I have said things to the people I love most in this world that I would give anything to go back and stop myself from saying. By hurting those I love, inadvertently or not, I’ve always done more or unintended damage. It’s taken 20 years and counting to realize that the problem isn’t the other person — it’s me and not knowing how to process my own feelings or understand where others are coming from. Close relationships to people we care about profoundly have a learning curve and deep responsibility.
Northwestern’s School of Education and Social Policy offers the undergraduate course “Building Loving and Lasting Relationships: Marriage 101.” The course content is exactly what the title claims — it aims to develop students into conscientious partners in “happy and successful intimate relationships,” according to the website of the course professor Alexandra Solomon. Some may say this sounds superfluous, and that it just continues the childhood habit of hand-holding through challenges that we should figure out ourselves. I understand this reaction completely. I’ve always been pretty averse to hand-holding, getting some kind of advantage or push-and-shove through my parents. But that’s not what this kind of class is about.

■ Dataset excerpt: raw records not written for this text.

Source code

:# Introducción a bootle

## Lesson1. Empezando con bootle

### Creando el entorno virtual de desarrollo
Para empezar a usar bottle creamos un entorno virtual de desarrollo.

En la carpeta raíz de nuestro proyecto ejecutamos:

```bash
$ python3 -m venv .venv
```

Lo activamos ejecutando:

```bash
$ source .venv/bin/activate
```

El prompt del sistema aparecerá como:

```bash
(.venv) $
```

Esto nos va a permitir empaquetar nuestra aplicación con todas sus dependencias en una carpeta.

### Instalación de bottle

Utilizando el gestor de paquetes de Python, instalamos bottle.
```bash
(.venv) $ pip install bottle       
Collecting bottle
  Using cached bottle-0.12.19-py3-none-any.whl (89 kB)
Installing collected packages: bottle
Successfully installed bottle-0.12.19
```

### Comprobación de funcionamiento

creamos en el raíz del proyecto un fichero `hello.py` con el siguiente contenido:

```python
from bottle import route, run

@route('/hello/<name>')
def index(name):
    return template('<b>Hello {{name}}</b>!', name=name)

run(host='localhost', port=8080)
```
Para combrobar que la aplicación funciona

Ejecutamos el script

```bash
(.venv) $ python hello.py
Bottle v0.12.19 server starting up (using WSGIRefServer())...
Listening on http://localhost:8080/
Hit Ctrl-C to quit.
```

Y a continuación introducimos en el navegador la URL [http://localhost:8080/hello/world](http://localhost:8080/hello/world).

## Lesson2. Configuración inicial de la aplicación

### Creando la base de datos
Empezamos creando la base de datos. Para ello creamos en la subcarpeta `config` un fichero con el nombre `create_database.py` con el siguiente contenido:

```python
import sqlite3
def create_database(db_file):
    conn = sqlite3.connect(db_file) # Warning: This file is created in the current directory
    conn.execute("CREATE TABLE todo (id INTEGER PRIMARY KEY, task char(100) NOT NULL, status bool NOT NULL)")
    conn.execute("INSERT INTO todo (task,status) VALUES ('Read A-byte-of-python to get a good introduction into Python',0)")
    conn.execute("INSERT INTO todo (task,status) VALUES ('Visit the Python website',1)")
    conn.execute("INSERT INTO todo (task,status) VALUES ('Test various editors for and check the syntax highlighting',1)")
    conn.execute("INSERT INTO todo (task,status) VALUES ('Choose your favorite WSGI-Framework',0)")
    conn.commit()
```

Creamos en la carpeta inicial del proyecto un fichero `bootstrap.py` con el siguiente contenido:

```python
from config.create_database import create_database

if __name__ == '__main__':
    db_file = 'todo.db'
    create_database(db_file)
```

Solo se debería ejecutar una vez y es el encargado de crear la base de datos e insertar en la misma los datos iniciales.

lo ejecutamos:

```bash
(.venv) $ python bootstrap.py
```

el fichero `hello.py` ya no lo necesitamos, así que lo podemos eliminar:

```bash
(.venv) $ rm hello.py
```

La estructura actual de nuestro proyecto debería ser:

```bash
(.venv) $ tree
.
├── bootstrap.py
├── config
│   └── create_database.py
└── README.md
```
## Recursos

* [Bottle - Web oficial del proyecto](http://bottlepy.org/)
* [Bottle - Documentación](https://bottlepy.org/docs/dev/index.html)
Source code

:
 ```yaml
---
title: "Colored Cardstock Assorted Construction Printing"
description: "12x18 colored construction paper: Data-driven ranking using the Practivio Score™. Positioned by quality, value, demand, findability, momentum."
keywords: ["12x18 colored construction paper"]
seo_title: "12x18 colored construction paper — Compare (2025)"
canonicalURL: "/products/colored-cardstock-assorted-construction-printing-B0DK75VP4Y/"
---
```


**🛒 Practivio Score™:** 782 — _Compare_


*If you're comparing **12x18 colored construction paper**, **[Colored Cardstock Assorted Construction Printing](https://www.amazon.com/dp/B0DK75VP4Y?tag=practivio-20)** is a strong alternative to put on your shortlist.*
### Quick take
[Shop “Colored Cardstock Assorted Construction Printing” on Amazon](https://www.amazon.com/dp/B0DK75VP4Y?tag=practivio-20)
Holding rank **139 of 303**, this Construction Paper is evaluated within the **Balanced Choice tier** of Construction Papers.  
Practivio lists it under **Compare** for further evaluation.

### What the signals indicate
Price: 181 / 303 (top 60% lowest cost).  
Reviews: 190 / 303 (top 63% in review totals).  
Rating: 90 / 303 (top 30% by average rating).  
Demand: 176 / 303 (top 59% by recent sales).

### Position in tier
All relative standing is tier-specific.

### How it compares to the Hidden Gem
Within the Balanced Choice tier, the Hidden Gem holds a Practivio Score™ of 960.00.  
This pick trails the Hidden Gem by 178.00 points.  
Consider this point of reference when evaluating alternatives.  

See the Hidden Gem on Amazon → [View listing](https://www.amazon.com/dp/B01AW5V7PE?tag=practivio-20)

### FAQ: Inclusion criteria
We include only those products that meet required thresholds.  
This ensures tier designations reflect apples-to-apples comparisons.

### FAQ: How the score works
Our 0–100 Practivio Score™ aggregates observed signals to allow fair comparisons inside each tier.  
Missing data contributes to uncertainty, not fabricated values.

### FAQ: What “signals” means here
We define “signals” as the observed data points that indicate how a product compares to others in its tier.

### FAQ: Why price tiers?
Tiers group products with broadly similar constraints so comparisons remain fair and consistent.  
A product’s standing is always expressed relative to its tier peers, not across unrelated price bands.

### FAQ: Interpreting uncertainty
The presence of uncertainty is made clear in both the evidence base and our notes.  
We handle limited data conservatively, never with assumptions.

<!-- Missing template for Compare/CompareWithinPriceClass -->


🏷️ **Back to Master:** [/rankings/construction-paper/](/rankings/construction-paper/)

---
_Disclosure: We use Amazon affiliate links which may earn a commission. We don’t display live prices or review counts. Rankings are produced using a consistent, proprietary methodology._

Marriage 101 could be construed more as a sociology class, or at least a micro to sociology’s macro. It doesn’t have to do with society as a whole, but with our close relationship with another person — or with more people, if the student is interested in being a generally better friend. Northwestern’s Marriage 101 requires students to conduct interviews with married people, pinpoint their own weaknesses by discussing with their friends and undergo a significant amount of introspection.
Yes, it is in a way preemptive marriage counseling. But it makes sense as a preparatory class, just as all of our other classes prepare us for our careers — and for liberal arts students, well-rounded lives. High school usually offers sex education of some kind, but the most important romantic relationship is a lot more than just sex. Watching out for STIs is probably not what marriage is about. But marriage on the whole, I am told, is difficult. I haven’t been married, but I believe it.
The University of Minnesota should offer a class like Marriage 101, where it could be open to a more diverse undergraduate student body by fulfilling a liberal education requirement. A class like this would teach a real life skill and could touch on credit and mortgages as well. This kind of intimate communication can make a huge difference in a student’s entire future life, and the University student body is mature enough to understand the real implications.